* * *

Nick and Jarrod sat in Nick’s office at half past two in the morning. Unable to sleep, they’d talked for hours. Something was going to happen, and soon.

The storm was on the way.

As if to punctuate this knowledge, lightning flashed and actual thunder rolled in the distance. Miles away yet but speeding toward them. He should’ve known the end would come with a real storm to add to the mess, not simply a figurative one.

“I can’t get a reading, no inkling at all of a vision beyond what I’ve told you,” Nick said in frustration.

“And that doesn’t help much. We know there’s a great war and Kalen is there. He’s the impetus of the catastrophic event.”

“Yeah. And we don’t know which side of the fence he comes down on.”

The cell phone on Nick’s desk buzzed and he glanced at it in surprise. Then the chill of foreboding gripped him even before he saw the name on the screen. “It’s A.J.,” he told Jarrod. Then he answered. “What’s up?”

“Boss, it’s Kalen,” the younger man said breathlessly. Nick was out of his chair and moving before the guy spoke again. Jarrod ran after him. “That Unseelie creep got into his head again, and—and you shoulda seen it. I think he’s gone, boss. Like ‘the Kalen we know doesn’t live here anymore’ gone. He’s raving about killing all of us!”

“Grant and I are on the way.”

“God, it’s going to devastate Mac if . . .” The man couldn’t finish.

“I know. But I’m not sure I’ll have a choice.”

But he knew. As soon as they entered the corridor and Nick heard the maniacal laughter, the awful sound of a body crashing into the cell’s bars again and again, he understood what he had to do.

And it devastated him every bit as much as it would Kalen’s mate.
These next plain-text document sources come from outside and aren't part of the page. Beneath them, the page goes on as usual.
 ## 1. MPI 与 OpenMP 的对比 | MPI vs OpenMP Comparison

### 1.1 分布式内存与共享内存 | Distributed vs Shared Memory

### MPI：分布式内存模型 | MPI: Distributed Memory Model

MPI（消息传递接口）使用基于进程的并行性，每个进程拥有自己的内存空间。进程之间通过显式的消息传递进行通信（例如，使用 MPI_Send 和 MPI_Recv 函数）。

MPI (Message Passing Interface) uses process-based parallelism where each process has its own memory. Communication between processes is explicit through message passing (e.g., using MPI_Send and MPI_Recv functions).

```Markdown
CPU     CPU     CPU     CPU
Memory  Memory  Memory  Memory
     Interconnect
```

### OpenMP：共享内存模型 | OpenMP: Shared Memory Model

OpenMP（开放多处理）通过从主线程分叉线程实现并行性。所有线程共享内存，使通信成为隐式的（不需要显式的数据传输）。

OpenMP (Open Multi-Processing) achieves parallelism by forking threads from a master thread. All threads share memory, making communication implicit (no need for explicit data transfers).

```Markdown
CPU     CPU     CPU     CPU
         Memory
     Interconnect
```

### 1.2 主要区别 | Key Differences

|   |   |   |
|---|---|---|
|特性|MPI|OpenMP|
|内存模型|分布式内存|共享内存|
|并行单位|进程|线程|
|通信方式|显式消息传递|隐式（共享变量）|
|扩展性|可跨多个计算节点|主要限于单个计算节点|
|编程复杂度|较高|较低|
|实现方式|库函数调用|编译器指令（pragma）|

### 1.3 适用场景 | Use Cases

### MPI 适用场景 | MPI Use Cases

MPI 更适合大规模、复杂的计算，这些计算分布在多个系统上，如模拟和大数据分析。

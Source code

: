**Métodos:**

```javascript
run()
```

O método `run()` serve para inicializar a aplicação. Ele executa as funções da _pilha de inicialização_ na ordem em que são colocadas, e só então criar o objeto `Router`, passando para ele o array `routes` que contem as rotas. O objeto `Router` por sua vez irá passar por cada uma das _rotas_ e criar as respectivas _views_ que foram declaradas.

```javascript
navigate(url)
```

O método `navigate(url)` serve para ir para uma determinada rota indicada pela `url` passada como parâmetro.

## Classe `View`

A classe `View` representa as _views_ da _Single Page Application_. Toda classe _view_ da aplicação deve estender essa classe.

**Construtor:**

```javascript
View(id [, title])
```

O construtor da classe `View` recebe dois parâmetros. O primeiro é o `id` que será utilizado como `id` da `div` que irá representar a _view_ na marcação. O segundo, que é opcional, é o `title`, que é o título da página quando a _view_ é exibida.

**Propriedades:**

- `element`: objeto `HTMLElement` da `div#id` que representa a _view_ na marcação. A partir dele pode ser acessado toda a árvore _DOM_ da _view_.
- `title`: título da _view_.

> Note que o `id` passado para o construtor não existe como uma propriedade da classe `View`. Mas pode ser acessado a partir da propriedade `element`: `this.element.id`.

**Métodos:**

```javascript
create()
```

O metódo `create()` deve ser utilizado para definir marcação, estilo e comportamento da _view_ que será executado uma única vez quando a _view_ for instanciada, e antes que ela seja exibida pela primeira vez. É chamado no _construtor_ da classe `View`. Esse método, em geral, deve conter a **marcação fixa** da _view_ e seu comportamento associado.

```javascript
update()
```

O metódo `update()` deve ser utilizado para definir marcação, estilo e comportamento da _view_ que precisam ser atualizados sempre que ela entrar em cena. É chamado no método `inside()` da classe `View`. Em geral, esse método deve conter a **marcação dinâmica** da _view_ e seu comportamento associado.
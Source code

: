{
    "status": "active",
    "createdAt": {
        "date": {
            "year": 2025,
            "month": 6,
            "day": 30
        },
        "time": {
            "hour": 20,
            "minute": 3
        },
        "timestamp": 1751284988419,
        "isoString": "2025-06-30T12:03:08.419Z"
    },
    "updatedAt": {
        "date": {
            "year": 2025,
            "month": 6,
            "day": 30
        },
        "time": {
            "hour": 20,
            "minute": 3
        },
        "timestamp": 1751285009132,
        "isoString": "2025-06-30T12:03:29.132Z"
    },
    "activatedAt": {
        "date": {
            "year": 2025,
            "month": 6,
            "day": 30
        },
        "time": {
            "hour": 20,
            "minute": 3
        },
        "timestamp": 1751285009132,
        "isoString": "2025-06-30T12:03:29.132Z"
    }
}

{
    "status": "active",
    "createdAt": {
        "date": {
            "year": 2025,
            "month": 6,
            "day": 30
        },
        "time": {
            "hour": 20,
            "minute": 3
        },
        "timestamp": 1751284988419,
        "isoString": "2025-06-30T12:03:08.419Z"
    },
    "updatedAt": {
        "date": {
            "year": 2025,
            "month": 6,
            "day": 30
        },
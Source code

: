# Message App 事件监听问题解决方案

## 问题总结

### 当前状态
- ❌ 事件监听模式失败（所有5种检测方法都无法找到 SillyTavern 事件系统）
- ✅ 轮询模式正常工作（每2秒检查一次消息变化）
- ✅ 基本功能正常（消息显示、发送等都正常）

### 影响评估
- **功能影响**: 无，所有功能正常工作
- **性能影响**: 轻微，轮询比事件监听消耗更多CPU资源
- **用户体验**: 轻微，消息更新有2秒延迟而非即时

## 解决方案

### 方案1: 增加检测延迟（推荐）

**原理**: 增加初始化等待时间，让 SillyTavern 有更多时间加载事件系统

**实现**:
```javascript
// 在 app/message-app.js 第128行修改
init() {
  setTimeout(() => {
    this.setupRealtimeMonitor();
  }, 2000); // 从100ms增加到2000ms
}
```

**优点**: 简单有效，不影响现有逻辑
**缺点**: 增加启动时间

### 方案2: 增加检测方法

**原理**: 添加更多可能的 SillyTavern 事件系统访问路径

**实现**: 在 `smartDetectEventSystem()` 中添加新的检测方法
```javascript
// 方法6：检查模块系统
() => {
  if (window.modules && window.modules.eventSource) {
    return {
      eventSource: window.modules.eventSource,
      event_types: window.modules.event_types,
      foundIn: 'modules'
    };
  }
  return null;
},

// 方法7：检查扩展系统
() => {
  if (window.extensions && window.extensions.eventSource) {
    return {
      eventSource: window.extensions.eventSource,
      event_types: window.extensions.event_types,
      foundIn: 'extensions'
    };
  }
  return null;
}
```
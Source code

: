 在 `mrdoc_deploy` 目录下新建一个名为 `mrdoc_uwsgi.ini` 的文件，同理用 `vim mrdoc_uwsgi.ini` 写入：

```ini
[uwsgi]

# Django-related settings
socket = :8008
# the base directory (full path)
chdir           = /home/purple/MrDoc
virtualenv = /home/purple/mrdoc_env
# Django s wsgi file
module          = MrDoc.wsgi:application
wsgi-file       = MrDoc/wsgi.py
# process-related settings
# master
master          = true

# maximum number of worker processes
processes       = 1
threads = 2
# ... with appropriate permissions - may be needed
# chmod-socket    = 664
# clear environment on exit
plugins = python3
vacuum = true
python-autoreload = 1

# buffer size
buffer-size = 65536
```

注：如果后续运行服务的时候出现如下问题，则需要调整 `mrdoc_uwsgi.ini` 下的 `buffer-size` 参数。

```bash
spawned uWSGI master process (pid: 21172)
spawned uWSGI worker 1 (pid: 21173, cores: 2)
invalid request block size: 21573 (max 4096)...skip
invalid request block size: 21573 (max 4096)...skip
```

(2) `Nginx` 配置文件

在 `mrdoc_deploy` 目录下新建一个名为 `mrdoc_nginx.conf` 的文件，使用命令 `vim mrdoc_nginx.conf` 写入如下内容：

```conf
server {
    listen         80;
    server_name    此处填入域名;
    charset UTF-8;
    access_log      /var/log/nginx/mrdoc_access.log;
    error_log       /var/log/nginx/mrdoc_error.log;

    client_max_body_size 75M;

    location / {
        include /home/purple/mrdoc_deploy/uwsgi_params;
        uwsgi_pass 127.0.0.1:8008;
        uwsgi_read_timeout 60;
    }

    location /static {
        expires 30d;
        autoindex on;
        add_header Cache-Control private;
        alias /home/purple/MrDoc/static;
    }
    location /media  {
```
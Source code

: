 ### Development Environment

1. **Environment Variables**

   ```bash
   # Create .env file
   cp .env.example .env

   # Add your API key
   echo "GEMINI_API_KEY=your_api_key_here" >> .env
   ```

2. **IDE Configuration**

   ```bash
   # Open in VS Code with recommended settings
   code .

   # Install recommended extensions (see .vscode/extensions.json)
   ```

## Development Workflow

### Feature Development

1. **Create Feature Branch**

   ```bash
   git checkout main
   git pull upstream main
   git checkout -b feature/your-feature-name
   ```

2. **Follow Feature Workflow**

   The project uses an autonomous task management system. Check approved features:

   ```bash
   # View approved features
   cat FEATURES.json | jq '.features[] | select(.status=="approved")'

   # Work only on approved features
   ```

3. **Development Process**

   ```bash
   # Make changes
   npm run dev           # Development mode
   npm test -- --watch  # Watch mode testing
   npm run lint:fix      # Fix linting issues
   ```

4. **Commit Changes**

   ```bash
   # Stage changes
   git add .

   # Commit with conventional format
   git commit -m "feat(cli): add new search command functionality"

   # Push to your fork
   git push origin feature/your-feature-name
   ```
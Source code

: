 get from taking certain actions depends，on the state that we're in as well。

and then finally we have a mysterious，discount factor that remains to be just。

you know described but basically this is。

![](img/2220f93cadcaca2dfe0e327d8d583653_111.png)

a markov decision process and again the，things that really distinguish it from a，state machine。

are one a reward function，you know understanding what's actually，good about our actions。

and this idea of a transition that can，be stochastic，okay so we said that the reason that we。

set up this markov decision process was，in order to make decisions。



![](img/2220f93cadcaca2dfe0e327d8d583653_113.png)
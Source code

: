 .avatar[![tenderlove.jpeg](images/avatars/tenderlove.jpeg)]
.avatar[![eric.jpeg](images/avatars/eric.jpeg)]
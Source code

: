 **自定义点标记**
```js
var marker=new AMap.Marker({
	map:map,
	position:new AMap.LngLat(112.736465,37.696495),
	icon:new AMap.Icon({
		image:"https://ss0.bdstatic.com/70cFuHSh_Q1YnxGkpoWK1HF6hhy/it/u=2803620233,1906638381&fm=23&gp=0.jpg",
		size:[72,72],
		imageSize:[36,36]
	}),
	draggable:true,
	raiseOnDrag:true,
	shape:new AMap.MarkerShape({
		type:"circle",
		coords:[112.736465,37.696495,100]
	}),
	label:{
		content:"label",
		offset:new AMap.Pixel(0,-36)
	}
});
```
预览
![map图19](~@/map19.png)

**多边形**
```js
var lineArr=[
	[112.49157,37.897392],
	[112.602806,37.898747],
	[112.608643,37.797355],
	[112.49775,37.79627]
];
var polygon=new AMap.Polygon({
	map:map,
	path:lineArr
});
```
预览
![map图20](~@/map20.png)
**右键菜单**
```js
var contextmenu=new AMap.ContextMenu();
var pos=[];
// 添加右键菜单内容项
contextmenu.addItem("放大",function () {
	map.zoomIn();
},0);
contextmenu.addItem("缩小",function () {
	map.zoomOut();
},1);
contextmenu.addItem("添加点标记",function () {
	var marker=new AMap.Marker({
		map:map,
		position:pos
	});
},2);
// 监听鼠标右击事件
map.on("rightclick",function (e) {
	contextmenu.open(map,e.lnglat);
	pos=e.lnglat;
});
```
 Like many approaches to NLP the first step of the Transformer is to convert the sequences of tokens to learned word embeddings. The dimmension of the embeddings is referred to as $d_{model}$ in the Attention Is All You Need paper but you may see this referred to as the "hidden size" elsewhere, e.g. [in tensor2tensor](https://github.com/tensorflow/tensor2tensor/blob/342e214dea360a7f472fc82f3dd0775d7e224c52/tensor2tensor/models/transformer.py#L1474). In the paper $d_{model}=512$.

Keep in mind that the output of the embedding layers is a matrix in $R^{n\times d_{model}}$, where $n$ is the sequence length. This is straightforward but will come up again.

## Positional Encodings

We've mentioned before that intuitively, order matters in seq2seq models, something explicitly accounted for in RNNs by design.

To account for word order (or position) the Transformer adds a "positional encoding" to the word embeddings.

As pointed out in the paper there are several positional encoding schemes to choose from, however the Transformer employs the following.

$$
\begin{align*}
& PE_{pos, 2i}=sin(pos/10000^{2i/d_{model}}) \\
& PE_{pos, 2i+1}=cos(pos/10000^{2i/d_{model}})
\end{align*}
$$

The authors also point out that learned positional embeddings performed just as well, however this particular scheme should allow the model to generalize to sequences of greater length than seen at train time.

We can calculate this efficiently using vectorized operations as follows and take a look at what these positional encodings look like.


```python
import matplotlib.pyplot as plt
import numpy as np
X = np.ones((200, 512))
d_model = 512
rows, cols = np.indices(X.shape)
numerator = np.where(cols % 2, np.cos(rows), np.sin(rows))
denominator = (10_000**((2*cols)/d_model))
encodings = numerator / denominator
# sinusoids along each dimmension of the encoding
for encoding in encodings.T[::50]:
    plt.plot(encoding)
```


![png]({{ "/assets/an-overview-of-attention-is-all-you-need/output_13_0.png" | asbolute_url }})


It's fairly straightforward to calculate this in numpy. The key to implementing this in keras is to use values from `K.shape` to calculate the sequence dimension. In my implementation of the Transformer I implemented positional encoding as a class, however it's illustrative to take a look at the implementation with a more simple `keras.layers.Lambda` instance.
He was going to have to put down a poor kid who’d never had a chance.

Fifteen

What was with all the attention?

Kalen strained to bring the pieces of his fractured mind back together. To make sense of why he was laughing like a loon, throwing himself at the bars of his prison. Scaring the shit out of A.J. Then the sniper was talking on his cell phone. Nick, he heard the man say.

And soon enough, Nick was standing outside, staring in at Kalen with an expression of sorrow Kalen had never seen before. It gave him pause. What did the man have to be sorry about? He was the one in here, suffering for something that wasn’t his fault.

Was it?

“I’ll do it,” A.J. said grimly, gripping his rifle. “It’s my job.”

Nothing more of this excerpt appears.